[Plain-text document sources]
==============================
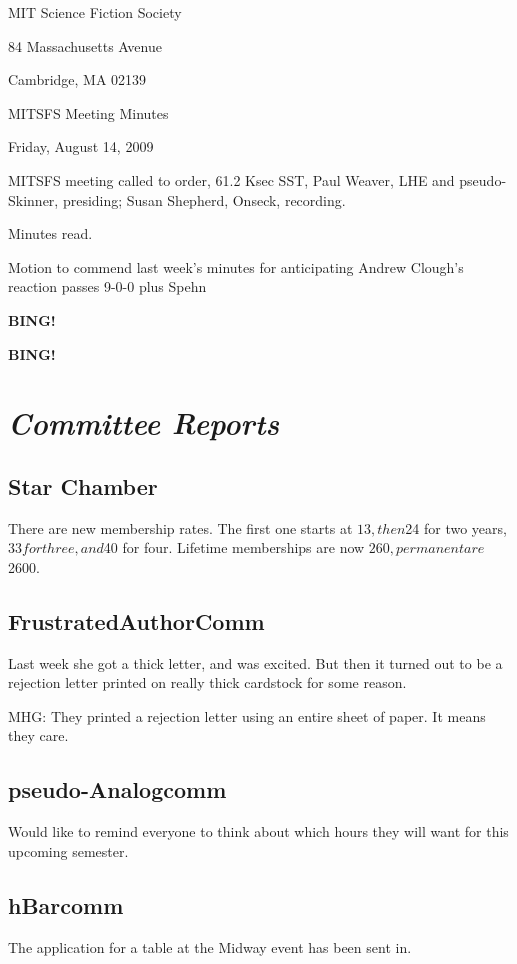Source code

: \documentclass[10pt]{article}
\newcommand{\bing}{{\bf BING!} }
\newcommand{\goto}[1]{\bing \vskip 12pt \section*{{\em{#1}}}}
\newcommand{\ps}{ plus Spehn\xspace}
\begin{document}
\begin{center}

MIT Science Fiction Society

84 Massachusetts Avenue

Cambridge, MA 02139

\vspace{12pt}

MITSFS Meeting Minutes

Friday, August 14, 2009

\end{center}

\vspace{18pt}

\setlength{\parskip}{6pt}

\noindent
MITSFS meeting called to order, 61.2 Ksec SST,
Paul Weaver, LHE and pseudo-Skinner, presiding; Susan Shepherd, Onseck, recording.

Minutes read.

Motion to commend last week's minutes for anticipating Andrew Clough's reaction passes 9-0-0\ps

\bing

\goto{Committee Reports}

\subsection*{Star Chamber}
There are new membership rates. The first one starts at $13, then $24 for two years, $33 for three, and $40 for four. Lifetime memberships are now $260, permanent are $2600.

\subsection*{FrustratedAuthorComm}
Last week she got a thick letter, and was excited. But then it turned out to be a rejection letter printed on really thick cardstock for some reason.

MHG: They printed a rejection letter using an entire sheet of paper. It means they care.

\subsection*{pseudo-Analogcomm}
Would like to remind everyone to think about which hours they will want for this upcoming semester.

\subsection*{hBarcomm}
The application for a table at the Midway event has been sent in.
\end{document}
==============================
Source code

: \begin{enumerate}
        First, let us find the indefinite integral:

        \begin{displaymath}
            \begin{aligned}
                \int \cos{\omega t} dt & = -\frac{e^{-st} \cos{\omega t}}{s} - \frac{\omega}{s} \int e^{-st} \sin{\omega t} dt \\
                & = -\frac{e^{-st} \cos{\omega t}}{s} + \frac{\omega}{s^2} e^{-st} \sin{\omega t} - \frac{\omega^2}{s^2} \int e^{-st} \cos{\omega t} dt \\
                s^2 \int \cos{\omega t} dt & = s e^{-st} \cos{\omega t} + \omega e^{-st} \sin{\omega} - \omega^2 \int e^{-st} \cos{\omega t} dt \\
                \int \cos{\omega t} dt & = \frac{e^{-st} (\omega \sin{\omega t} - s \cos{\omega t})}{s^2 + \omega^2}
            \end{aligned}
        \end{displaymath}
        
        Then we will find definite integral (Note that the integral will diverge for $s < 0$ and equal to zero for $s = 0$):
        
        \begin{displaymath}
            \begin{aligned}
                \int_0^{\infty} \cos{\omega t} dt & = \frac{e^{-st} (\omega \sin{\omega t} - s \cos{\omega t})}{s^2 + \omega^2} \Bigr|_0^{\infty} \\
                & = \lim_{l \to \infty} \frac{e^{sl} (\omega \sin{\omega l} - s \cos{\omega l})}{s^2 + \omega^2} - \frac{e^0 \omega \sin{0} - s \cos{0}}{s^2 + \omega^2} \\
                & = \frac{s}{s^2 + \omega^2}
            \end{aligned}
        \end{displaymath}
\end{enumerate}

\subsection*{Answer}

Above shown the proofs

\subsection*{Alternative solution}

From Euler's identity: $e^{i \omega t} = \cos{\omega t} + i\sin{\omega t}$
==============================
Task brief:
Copy each line containing the word "infty" from the data.

Solution for this task:
                \int_0^{\infty} \cos{\omega t} dt & = \frac{e^{-st} (\omega \sin{\omega t} - s \cos{\omega t})}{s^2 + \omega^2} \Bigr|_0^{\infty} \\
                & = \lim_{l \to \infty} \frac{e^{sl} (\omega \sin{\omega l} - s \cos{\omega l})}{s^2 + \omega^2} - \frac{e^0 \omega \sin{0} - s \cos{0}}{s^2 + \omega^2} \\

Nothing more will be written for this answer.